● Task statement: Search the data for the word "addon" and copy every line that contains it.

-------- Input data

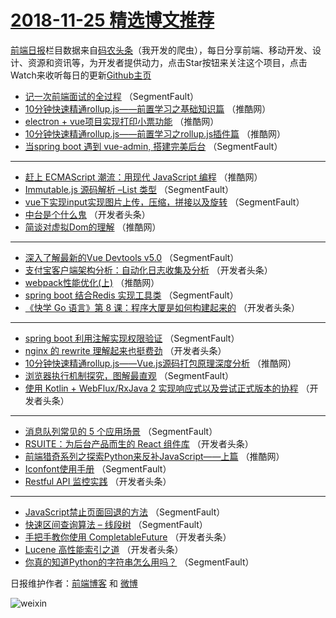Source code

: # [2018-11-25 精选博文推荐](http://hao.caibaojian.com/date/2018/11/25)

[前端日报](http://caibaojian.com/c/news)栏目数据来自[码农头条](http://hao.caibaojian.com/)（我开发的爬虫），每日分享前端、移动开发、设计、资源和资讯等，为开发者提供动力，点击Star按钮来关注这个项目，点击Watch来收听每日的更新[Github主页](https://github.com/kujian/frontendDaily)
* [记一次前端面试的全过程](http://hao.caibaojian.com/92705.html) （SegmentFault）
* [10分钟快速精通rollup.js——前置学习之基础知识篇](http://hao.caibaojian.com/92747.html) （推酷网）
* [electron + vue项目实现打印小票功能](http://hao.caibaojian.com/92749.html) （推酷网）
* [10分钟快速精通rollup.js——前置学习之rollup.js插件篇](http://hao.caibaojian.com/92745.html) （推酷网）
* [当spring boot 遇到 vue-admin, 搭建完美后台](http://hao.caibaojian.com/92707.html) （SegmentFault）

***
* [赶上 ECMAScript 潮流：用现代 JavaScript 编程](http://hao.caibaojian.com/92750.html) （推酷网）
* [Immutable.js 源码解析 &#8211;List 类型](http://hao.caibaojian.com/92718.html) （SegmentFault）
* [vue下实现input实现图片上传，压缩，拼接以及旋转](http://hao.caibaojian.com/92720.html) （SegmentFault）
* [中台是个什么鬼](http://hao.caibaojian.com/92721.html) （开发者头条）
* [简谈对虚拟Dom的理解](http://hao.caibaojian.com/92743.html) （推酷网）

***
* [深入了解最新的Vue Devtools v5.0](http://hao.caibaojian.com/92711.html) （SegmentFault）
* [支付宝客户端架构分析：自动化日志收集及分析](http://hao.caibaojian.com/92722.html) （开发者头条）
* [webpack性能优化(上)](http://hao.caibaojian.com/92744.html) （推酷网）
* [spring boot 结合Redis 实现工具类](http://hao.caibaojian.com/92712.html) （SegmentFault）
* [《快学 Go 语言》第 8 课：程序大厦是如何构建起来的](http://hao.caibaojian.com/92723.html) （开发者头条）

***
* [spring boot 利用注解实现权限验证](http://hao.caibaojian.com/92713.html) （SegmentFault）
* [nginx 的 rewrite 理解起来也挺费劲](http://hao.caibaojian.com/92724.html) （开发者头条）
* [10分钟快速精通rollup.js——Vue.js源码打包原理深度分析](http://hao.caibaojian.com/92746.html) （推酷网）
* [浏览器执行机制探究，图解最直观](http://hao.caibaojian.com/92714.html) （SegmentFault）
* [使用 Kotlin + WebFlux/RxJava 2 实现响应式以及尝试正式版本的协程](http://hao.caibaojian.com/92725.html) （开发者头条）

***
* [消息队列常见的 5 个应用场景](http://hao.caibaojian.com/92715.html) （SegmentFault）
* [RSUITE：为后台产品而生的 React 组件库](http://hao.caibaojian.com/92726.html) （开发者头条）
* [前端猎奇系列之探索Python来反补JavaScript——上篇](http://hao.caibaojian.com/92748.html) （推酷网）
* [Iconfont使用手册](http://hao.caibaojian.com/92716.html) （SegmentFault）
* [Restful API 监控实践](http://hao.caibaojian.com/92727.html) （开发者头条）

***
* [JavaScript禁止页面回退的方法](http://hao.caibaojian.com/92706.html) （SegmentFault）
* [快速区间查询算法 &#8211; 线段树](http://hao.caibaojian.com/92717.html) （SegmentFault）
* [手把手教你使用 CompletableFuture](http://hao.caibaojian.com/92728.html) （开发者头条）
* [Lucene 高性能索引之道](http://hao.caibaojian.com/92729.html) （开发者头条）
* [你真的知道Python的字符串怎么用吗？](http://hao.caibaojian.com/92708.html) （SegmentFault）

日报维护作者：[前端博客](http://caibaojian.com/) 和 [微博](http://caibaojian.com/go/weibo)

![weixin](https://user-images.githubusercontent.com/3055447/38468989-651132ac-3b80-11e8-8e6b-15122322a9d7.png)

----------------
-------- Input data

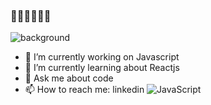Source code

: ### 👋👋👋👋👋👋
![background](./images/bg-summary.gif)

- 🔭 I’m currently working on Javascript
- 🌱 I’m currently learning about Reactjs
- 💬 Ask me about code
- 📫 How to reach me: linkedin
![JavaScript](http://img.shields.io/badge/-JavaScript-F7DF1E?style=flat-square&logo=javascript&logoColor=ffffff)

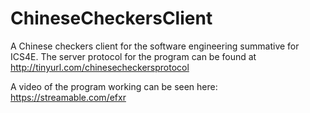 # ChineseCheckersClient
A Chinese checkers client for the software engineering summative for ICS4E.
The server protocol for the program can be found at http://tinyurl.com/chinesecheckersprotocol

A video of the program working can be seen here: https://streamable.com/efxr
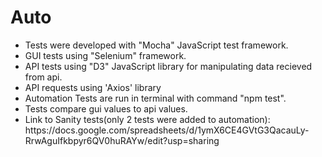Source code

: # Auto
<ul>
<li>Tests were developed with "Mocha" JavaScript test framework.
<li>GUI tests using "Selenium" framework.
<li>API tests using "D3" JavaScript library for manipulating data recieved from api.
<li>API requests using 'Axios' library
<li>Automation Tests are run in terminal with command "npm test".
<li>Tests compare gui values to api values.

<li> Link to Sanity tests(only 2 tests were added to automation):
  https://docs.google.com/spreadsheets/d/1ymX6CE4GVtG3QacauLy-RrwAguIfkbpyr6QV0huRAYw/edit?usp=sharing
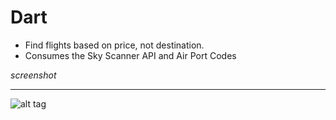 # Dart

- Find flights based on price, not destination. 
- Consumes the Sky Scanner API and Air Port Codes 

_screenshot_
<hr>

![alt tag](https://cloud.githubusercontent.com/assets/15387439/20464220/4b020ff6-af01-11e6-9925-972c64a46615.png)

----------------
-------- Input data

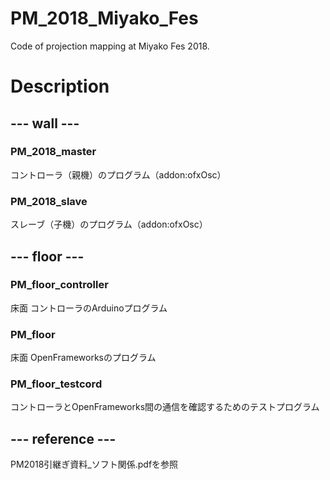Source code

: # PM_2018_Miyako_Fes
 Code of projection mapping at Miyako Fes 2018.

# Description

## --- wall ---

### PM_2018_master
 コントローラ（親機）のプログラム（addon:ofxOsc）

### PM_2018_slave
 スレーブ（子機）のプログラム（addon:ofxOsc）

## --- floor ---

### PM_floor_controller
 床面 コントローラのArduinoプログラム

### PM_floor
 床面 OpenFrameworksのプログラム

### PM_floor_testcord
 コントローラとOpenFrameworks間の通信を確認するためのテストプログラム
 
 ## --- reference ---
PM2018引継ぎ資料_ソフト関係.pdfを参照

----------------

● Solved problem:
 コントローラ（親機）のプログラム（addon:ofxOsc）
 スレーブ（子機）のプログラム（addon:ofxOsc）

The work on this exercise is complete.